■ Task instructions ■
Below are records to print word for word; include none of their pictures.

■ Data excerpts ■

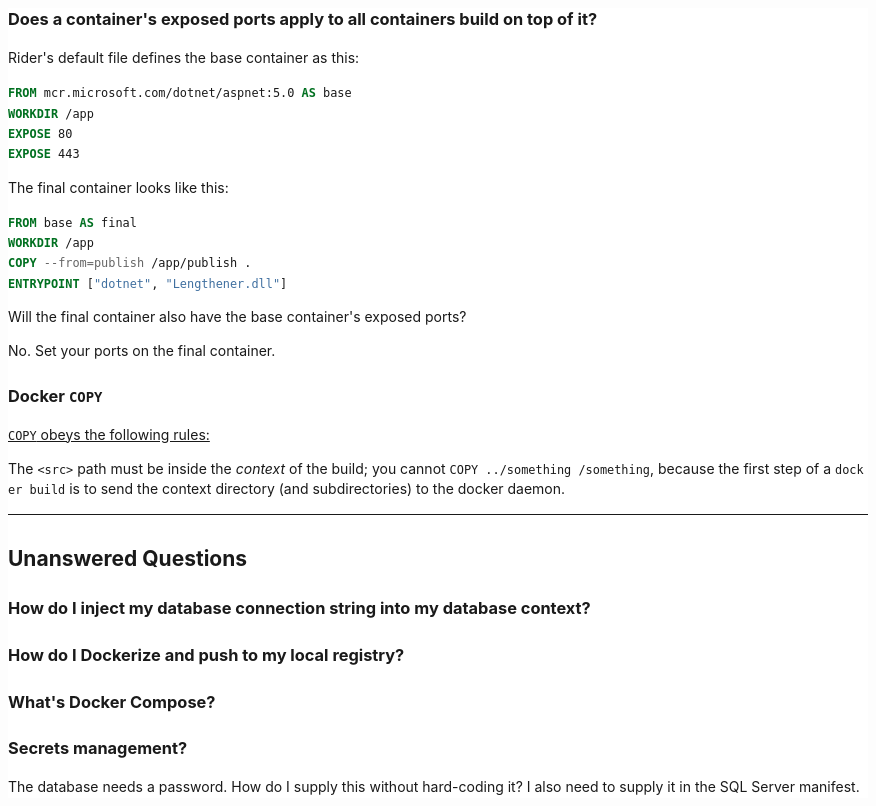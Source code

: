 ### Does a container's exposed ports apply to all containers build on top of it?

Rider's default file defines the base container as this:

```Dockerfile
FROM mcr.microsoft.com/dotnet/aspnet:5.0 AS base
WORKDIR /app
EXPOSE 80
EXPOSE 443
```

The final container looks like this:

```Dockerfile
FROM base AS final
WORKDIR /app
COPY --from=publish /app/publish .
ENTRYPOINT ["dotnet", "Lengthener.dll"]
```

Will the final container also have the base container's exposed ports?

No. Set your ports on the final container.

### Docker `COPY`

[`COPY` obeys the following rules:](https://docs.docker.com/engine/reference/builder/#:~:text=be%20used%20instead.-,COPY,obeys%20the%20following%20rules%3A,-The)

The `<src>` path must be inside the *context* of the build; you cannot `COPY ../something /something`, because the first step of a `docker build` is to send the context directory (and subdirectories) to the docker daemon.

---

## Unanswered Questions

### How do I inject my database connection string into my database context?

### How do I Dockerize and push to my local registry?

### What's Docker Compose?

### Secrets management?

The database needs a password. How do I supply this without hard-coding it? I also need to supply it in the SQL Server manifest.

■ Output ■
Source code

: ### Does a container's exposed ports apply to all containers build on top of it?

Rider's default file defines the base container as this:

```Dockerfile
FROM mcr.microsoft.com/dotnet/aspnet:5.0 AS base
WORKDIR /app
EXPOSE 80
EXPOSE 443
```

The final container looks like this:

```Dockerfile
FROM base AS final
WORKDIR /app
COPY --from=publish /app/publish .
ENTRYPOINT ["dotnet", "Lengthener.dll"]
```

Will the final container also have the base container's exposed ports?

No. Set your ports on the final container.

### Docker `COPY`

[`COPY` obeys the following rules:](https://docs.docker.com/engine/reference/builder/#:~:text=be%20used%20instead.-,COPY,obeys%20the%20following%20rules%3A,-The)

The `<src>` path must be inside the *context* of the build; you cannot `COPY ../something /something`, because the first step of a `docker build` is to send the context directory (and subdirectories) to the docker daemon.

---

## Unanswered Questions

### How do I inject my database connection string into my database context?

### How do I Dockerize and push to my local registry?

### What's Docker Compose?

### Secrets management?

The database needs a password. How do I supply this without hard-coding it? I also need to supply it in the SQL Server manifest.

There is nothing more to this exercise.